====== Task material ======
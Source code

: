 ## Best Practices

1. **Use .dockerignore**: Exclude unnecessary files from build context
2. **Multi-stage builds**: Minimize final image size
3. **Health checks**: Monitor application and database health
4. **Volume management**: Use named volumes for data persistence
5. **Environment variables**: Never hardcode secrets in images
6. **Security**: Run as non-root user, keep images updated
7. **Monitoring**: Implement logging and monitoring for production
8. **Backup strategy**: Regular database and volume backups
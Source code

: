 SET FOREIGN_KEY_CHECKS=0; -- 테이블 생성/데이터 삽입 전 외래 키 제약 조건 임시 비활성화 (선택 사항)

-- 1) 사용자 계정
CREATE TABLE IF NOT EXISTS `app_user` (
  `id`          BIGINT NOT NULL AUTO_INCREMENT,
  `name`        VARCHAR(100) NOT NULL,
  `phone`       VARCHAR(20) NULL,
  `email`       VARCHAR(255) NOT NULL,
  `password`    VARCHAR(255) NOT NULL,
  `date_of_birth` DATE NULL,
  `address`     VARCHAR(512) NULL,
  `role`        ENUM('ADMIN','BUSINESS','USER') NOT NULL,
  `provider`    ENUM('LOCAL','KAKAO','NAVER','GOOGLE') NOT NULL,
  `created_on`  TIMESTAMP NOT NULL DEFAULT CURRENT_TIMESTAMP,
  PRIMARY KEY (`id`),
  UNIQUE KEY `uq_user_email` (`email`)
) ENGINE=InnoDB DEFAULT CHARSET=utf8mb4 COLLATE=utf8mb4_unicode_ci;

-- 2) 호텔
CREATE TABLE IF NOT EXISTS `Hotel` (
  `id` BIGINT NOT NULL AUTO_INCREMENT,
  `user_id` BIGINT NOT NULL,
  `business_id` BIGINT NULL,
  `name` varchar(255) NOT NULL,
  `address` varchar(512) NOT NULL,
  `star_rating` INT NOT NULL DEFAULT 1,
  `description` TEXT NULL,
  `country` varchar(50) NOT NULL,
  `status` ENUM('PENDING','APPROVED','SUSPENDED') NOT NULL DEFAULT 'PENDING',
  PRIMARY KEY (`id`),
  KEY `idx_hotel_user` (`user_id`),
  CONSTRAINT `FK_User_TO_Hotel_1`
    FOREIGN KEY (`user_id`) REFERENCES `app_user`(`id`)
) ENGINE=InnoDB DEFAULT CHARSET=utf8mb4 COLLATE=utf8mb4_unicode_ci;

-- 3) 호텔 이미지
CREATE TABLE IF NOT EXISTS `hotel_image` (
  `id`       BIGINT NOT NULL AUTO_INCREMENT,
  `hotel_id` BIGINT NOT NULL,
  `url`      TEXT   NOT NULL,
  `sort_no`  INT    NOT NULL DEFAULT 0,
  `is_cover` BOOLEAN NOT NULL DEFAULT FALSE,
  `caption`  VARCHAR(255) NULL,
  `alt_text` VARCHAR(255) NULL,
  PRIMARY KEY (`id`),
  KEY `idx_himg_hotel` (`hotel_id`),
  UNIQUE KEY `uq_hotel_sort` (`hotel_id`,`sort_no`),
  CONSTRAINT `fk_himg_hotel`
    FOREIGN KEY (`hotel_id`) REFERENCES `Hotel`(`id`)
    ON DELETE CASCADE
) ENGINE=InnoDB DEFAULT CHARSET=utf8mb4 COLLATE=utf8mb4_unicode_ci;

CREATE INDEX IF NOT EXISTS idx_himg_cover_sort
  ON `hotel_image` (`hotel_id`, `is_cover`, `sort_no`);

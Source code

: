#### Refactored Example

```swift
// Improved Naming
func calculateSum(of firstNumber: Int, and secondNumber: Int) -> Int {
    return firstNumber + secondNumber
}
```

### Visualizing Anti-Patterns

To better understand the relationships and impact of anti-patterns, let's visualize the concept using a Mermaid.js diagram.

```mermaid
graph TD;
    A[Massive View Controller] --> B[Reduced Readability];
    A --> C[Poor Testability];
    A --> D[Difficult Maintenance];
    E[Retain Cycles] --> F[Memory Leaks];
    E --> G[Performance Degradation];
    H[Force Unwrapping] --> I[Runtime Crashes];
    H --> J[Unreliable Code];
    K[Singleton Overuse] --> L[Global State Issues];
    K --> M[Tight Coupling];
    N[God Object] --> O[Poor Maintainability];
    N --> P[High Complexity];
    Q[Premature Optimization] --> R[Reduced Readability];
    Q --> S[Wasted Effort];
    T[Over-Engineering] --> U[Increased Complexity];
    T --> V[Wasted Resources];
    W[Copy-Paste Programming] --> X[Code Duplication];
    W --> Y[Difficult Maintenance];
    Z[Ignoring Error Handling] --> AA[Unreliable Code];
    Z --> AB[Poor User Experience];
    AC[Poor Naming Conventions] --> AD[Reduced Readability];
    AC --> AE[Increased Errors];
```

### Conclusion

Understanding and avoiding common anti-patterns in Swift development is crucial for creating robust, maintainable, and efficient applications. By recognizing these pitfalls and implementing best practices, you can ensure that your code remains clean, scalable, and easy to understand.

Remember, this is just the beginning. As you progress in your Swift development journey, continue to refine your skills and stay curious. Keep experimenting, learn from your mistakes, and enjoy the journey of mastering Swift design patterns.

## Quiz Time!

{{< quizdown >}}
======
◆ **Description of the task**
Would you please write the entries out again in full, exactly as given?

◆ **Solution for this problem**
Source code

: ## Best Practices

1. **Use .dockerignore**: Exclude unnecessary files from build context
2. **Multi-stage builds**: Minimize final image size
3. **Health checks**: Monitor application and database health
4. **Volume management**: Use named volumes for data persistence
5. **Environment variables**: Never hardcode secrets in images
6. **Security**: Run as non-root user, keep images updated
7. **Monitoring**: Implement logging and monitoring for production
8. **Backup strategy**: Regular database and volume backups
Source code

: SET FOREIGN_KEY_CHECKS=0; -- 테이블 생성/데이터 삽입 전 외래 키 제약 조건 임시 비활성화 (선택 사항)

-- 1) 사용자 계정
CREATE TABLE IF NOT EXISTS `app_user` (
  `id`          BIGINT NOT NULL AUTO_INCREMENT,
  `name`        VARCHAR(100) NOT NULL,
  `phone`       VARCHAR(20) NULL,
  `email`       VARCHAR(255) NOT NULL,
  `password`    VARCHAR(255) NOT NULL,
  `date_of_birth` DATE NULL,
  `address`     VARCHAR(512) NULL,
  `role`        ENUM('ADMIN','BUSINESS','USER') NOT NULL,
  `provider`    ENUM('LOCAL','KAKAO','NAVER','GOOGLE') NOT NULL,
  `created_on`  TIMESTAMP NOT NULL DEFAULT CURRENT_TIMESTAMP,
  PRIMARY KEY (`id`),
  UNIQUE KEY `uq_user_email` (`email`)
) ENGINE=InnoDB DEFAULT CHARSET=utf8mb4 COLLATE=utf8mb4_unicode_ci;

-- 2) 호텔
CREATE TABLE IF NOT EXISTS `Hotel` (
  `id` BIGINT NOT NULL AUTO_INCREMENT,
  `user_id` BIGINT NOT NULL,
  `business_id` BIGINT NULL,
  `name` varchar(255) NOT NULL,
  `address` varchar(512) NOT NULL,
  `star_rating` INT NOT NULL DEFAULT 1,
  `description` TEXT NULL,
  `country` varchar(50) NOT NULL,
  `status` ENUM('PENDING','APPROVED','SUSPENDED') NOT NULL DEFAULT 'PENDING',
  PRIMARY KEY (`id`),
  KEY `idx_hotel_user` (`user_id`),
  CONSTRAINT `FK_User_TO_Hotel_1`
    FOREIGN KEY (`user_id`) REFERENCES `app_user`(`id`)
) ENGINE=InnoDB DEFAULT CHARSET=utf8mb4 COLLATE=utf8mb4_unicode_ci;

-- 3) 호텔 이미지
CREATE TABLE IF NOT EXISTS `hotel_image` (
  `id`       BIGINT NOT NULL AUTO_INCREMENT,
  `hotel_id` BIGINT NOT NULL,
  `url`      TEXT   NOT NULL,
  `sort_no`  INT    NOT NULL DEFAULT 0,
  `is_cover` BOOLEAN NOT NULL DEFAULT FALSE,
  `caption`  VARCHAR(255) NULL,
  `alt_text` VARCHAR(255) NULL,
  PRIMARY KEY (`id`),
  KEY `idx_himg_hotel` (`hotel_id`),
  UNIQUE KEY `uq_hotel_sort` (`hotel_id`,`sort_no`),
  CONSTRAINT `fk_himg_hotel`
    FOREIGN KEY (`hotel_id`) REFERENCES `Hotel`(`id`)
    ON DELETE CASCADE
) ENGINE=InnoDB DEFAULT CHARSET=utf8mb4 COLLATE=utf8mb4_unicode_ci;

CREATE INDEX IF NOT EXISTS idx_himg_cover_sort
  ON `hotel_image` (`hotel_id`, `is_cover`, `sort_no`);

Source code

:#### Refactored Example

```swift
// Improved Naming
func calculateSum(of firstNumber: Int, and secondNumber: Int) -> Int {
    return firstNumber + secondNumber
}
```

### Visualizing Anti-Patterns

To better understand the relationships and impact of anti-patterns, let's visualize the concept using a Mermaid.js diagram.

```mermaid
graph TD;
    A[Massive View Controller] --> B[Reduced Readability];
    A --> C[Poor Testability];
    A --> D[Difficult Maintenance];
    E[Retain Cycles] --> F[Memory Leaks];
    E --> G[Performance Degradation];
    H[Force Unwrapping] --> I[Runtime Crashes];
    H --> J[Unreliable Code];
    K[Singleton Overuse] --> L[Global State Issues];
    K --> M[Tight Coupling];
    N[God Object] --> O[Poor Maintainability];
    N --> P[High Complexity];
    Q[Premature Optimization] --> R[Reduced Readability];
    Q --> S[Wasted Effort];
    T[Over-Engineering] --> U[Increased Complexity];
    T --> V[Wasted Resources];
    W[Copy-Paste Programming] --> X[Code Duplication];
    W --> Y[Difficult Maintenance];
    Z[Ignoring Error Handling] --> AA[Unreliable Code];
    Z --> AB[Poor User Experience];
    AC[Poor Naming Conventions] --> AD[Reduced Readability];
    AC --> AE[Increased Errors];
```

### Conclusion

Understanding and avoiding common anti-patterns in Swift development is crucial for creating robust, maintainable, and efficient applications. By recognizing these pitfalls and implementing best practices, you can ensure that your code remains clean, scalable, and easy to understand.

Remember, this is just the beginning. As you progress in your Swift development journey, continue to refine your skills and stay curious. Keep experimenting, learn from your mistakes, and enjoy the journey of mastering Swift design patterns.

## Quiz Time!

{{< quizdown >}}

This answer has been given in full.